Work item:
From top to bottom, each entry below must be reproduced exactly.

Data provided:
━━━━━━━━

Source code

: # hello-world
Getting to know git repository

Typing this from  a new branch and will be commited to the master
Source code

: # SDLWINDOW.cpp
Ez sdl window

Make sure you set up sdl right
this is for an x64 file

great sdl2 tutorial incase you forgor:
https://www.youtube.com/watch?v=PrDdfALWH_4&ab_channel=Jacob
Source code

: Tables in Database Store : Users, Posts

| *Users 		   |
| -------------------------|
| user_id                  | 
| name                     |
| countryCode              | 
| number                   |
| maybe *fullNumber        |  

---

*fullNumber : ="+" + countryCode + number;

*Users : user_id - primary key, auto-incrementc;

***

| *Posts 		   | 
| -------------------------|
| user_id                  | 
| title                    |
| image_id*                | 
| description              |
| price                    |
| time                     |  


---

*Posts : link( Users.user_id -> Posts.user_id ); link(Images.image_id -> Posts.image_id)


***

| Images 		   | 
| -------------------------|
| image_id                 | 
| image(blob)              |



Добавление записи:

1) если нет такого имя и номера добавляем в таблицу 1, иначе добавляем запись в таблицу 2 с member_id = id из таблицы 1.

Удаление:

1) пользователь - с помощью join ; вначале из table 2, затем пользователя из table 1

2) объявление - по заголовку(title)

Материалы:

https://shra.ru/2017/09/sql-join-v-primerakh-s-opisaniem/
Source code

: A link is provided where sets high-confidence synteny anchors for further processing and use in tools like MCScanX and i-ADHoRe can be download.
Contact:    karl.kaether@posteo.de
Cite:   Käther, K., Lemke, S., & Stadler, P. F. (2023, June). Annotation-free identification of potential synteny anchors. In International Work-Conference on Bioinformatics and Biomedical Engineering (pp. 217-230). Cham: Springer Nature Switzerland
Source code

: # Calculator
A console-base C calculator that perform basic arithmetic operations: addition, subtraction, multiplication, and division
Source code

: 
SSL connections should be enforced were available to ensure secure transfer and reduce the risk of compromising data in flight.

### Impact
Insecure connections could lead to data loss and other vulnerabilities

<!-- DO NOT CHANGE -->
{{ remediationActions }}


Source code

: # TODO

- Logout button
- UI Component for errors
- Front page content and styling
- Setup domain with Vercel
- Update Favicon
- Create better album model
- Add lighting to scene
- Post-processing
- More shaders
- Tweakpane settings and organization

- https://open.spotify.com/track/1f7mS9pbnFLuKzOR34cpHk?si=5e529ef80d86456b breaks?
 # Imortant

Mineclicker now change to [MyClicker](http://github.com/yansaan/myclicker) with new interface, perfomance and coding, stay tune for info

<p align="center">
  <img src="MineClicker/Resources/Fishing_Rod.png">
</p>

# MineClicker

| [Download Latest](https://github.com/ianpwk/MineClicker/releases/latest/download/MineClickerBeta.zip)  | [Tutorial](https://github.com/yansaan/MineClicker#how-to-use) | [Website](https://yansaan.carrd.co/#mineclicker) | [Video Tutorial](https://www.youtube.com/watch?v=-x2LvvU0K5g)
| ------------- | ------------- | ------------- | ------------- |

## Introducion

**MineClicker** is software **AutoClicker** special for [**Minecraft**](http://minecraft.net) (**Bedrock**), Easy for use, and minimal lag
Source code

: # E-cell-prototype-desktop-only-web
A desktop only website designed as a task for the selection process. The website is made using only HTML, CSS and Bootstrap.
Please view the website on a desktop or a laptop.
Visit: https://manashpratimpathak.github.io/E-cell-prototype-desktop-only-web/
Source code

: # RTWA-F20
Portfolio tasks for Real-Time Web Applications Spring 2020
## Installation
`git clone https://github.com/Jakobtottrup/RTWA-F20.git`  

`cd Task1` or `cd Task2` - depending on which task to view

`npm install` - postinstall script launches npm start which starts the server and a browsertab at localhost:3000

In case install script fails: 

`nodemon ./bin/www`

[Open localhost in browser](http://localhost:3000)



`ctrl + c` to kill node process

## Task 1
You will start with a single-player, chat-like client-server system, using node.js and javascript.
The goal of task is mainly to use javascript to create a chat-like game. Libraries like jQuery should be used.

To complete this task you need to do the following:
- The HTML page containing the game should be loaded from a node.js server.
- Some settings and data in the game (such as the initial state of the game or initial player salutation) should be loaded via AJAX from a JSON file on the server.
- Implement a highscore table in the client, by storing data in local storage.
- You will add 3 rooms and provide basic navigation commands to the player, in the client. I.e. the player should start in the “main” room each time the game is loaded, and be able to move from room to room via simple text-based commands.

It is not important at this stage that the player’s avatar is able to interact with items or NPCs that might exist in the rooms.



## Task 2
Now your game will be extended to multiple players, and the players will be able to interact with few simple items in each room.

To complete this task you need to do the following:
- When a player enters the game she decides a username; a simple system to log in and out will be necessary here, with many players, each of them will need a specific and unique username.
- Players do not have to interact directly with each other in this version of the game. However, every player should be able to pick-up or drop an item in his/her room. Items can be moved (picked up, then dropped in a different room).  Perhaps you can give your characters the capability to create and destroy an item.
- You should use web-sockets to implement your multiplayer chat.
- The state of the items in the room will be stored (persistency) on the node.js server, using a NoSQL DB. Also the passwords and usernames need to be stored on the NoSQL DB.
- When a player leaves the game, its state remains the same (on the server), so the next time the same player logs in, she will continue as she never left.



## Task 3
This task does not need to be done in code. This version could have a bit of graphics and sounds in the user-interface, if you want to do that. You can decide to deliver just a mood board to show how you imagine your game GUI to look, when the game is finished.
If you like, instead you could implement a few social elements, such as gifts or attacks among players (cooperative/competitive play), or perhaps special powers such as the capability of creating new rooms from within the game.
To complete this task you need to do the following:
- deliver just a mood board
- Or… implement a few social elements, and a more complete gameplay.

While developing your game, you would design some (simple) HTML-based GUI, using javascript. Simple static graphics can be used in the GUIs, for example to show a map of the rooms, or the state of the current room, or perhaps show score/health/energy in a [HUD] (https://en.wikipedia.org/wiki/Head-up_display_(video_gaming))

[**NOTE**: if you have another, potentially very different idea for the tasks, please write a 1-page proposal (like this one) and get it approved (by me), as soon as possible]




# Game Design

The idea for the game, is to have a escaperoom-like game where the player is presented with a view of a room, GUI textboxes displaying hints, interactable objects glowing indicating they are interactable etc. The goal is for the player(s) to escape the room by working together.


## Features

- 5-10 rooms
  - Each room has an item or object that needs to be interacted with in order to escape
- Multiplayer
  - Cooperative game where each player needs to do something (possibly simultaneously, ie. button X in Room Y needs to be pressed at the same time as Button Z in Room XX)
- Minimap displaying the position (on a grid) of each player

━━━━━━━━

Exercise response:
Source code

: # hello-world
Getting to know git repository

Typing this from  a new branch and will be commited to the master
Source code

: # SDLWINDOW.cpp
Ez sdl window

Make sure you set up sdl right
this is for an x64 file

great sdl2 tutorial incase you forgor:
https://www.youtube.com/watch?v=PrDdfALWH_4&ab_channel=Jacob
Source code

: Tables in Database Store : Users, Posts

| *Users 		   |
| -------------------------|
| user_id                  | 
| name                     |
| countryCode              | 
| number                   |
| maybe *fullNumber        |  

---

*fullNumber : ="+" + countryCode + number;

*Users : user_id - primary key, auto-incrementc;

***

| *Posts 		   | 
| -------------------------|
| user_id                  | 
| title                    |
| image_id*                | 
| description              |
| price                    |
| time                     |  


---

*Posts : link( Users.user_id -> Posts.user_id ); link(Images.image_id -> Posts.image_id)


***

| Images 		   | 
| -------------------------|
| image_id                 | 
| image(blob)              |



Добавление записи:

1) если нет такого имя и номера добавляем в таблицу 1, иначе добавляем запись в таблицу 2 с member_id = id из таблицы 1.

Удаление:

1) пользователь - с помощью join ; вначале из table 2, затем пользователя из table 1

2) объявление - по заголовку(title)

Материалы:

https://shra.ru/2017/09/sql-join-v-primerakh-s-opisaniem/
Source code

: A link is provided where sets high-confidence synteny anchors for further processing and use in tools like MCScanX and i-ADHoRe can be download.
Contact:    karl.kaether@posteo.de
Cite:   Käther, K., Lemke, S., & Stadler, P. F. (2023, June). Annotation-free identification of potential synteny anchors. In International Work-Conference on Bioinformatics and Biomedical Engineering (pp. 217-230). Cham: Springer Nature Switzerland
Source code

: # Calculator
A console-base C calculator that perform basic arithmetic operations: addition, subtraction, multiplication, and division
Source code

: 
SSL connections should be enforced were available to ensure secure transfer and reduce the risk of compromising data in flight.

### Impact
Insecure connections could lead to data loss and other vulnerabilities

<!-- DO NOT CHANGE -->
{{ remediationActions }}


Source code

: # TODO

- Logout button
- UI Component for errors
- Front page content and styling
- Setup domain with Vercel
- Update Favicon
- Create better album model
- Add lighting to scene
- Post-processing
- More shaders
- Tweakpane settings and organization

- https://open.spotify.com/track/1f7mS9pbnFLuKzOR34cpHk?si=5e529ef80d86456b breaks?
 # Imortant

Mineclicker now change to [MyClicker](http://github.com/yansaan/myclicker) with new interface, perfomance and coding, stay tune for info

<p align="center">
  <img src="MineClicker/Resources/Fishing_Rod.png">
</p>

# MineClicker

| [Download Latest](https://github.com/ianpwk/MineClicker/releases/latest/download/MineClickerBeta.zip)  | [Tutorial](https://github.com/yansaan/MineClicker#how-to-use) | [Website](https://yansaan.carrd.co/#mineclicker) | [Video Tutorial](https://www.youtube.com/watch?v=-x2LvvU0K5g)
| ------------- | ------------- | ------------- | ------------- |

## Introducion

**MineClicker** is software **AutoClicker** special for [**Minecraft**](http://minecraft.net) (**Bedrock**), Easy for use, and minimal lag
Source code

: # E-cell-prototype-desktop-only-web
A desktop only website designed as a task for the selection process. The website is made using only HTML, CSS and Bootstrap.
Please view the website on a desktop or a laptop.
Visit: https://manashpratimpathak.github.io/E-cell-prototype-desktop-only-web/
Source code

: # RTWA-F20
Portfolio tasks for Real-Time Web Applications Spring 2020
## Installation
`git clone https://github.com/Jakobtottrup/RTWA-F20.git`  

`cd Task1` or `cd Task2` - depending on which task to view

`npm install` - postinstall script launches npm start which starts the server and a browsertab at localhost:3000

In case install script fails: 

`nodemon ./bin/www`

[Open localhost in browser](http://localhost:3000)



`ctrl + c` to kill node process

## Task 1
You will start with a single-player, chat-like client-server system, using node.js and javascript.
The goal of task is mainly to use javascript to create a chat-like game. Libraries like jQuery should be used.

To complete this task you need to do the following:
- The HTML page containing the game should be loaded from a node.js server.
- Some settings and data in the game (such as the initial state of the game or initial player salutation) should be loaded via AJAX from a JSON file on the server.
- Implement a highscore table in the client, by storing data in local storage.
- You will add 3 rooms and provide basic navigation commands to the player, in the client. I.e. the player should start in the “main” room each time the game is loaded, and be able to move from room to room via simple text-based commands.

It is not important at this stage that the player’s avatar is able to interact with items or NPCs that might exist in the rooms.



## Task 2
Now your game will be extended to multiple players, and the players will be able to interact with few simple items in each room.

To complete this task you need to do the following:
- When a player enters the game she decides a username; a simple system to log in and out will be necessary here, with many players, each of them will need a specific and unique username.
- Players do not have to interact directly with each other in this version of the game. However, every player should be able to pick-up or drop an item in his/her room. Items can be moved (picked up, then dropped in a different room).  Perhaps you can give your characters the capability to create and destroy an item.
- You should use web-sockets to implement your multiplayer chat.
- The state of the items in the room will be stored (persistency) on the node.js server, using a NoSQL DB. Also the passwords and usernames need to be stored on the NoSQL DB.
- When a player leaves the game, its state remains the same (on the server), so the next time the same player logs in, she will continue as she never left.



## Task 3
This task does not need to be done in code. This version could have a bit of graphics and sounds in the user-interface, if you want to do that. You can decide to deliver just a mood board to show how you imagine your game GUI to look, when the game is finished.
If you like, instead you could implement a few social elements, such as gifts or attacks among players (cooperative/competitive play), or perhaps special powers such as the capability of creating new rooms from within the game.
To complete this task you need to do the following:
- deliver just a mood board
- Or… implement a few social elements, and a more complete gameplay.

While developing your game, you would design some (simple) HTML-based GUI, using javascript. Simple static graphics can be used in the GUIs, for example to show a map of the rooms, or the state of the current room, or perhaps show score/health/energy in a [HUD] (https://en.wikipedia.org/wiki/Head-up_display_(video_gaming))

[**NOTE**: if you have another, potentially very different idea for the tasks, please write a 1-page proposal (like this one) and get it approved (by me), as soon as possible]




# Game Design

The idea for the game, is to have a escaperoom-like game where the player is presented with a view of a room, GUI textboxes displaying hints, interactable objects glowing indicating they are interactable etc. The goal is for the player(s) to escape the room by working together.


## Features

- 5-10 rooms
  - Each room has an item or object that needs to be interacted with in order to escape
- Multiplayer
  - Cooperative game where each player needs to do something (possibly simultaneously, ie. button X in Room Y needs to be pressed at the same time as Button Z in Room XX)
- Minimap displaying the position (on a grid) of each player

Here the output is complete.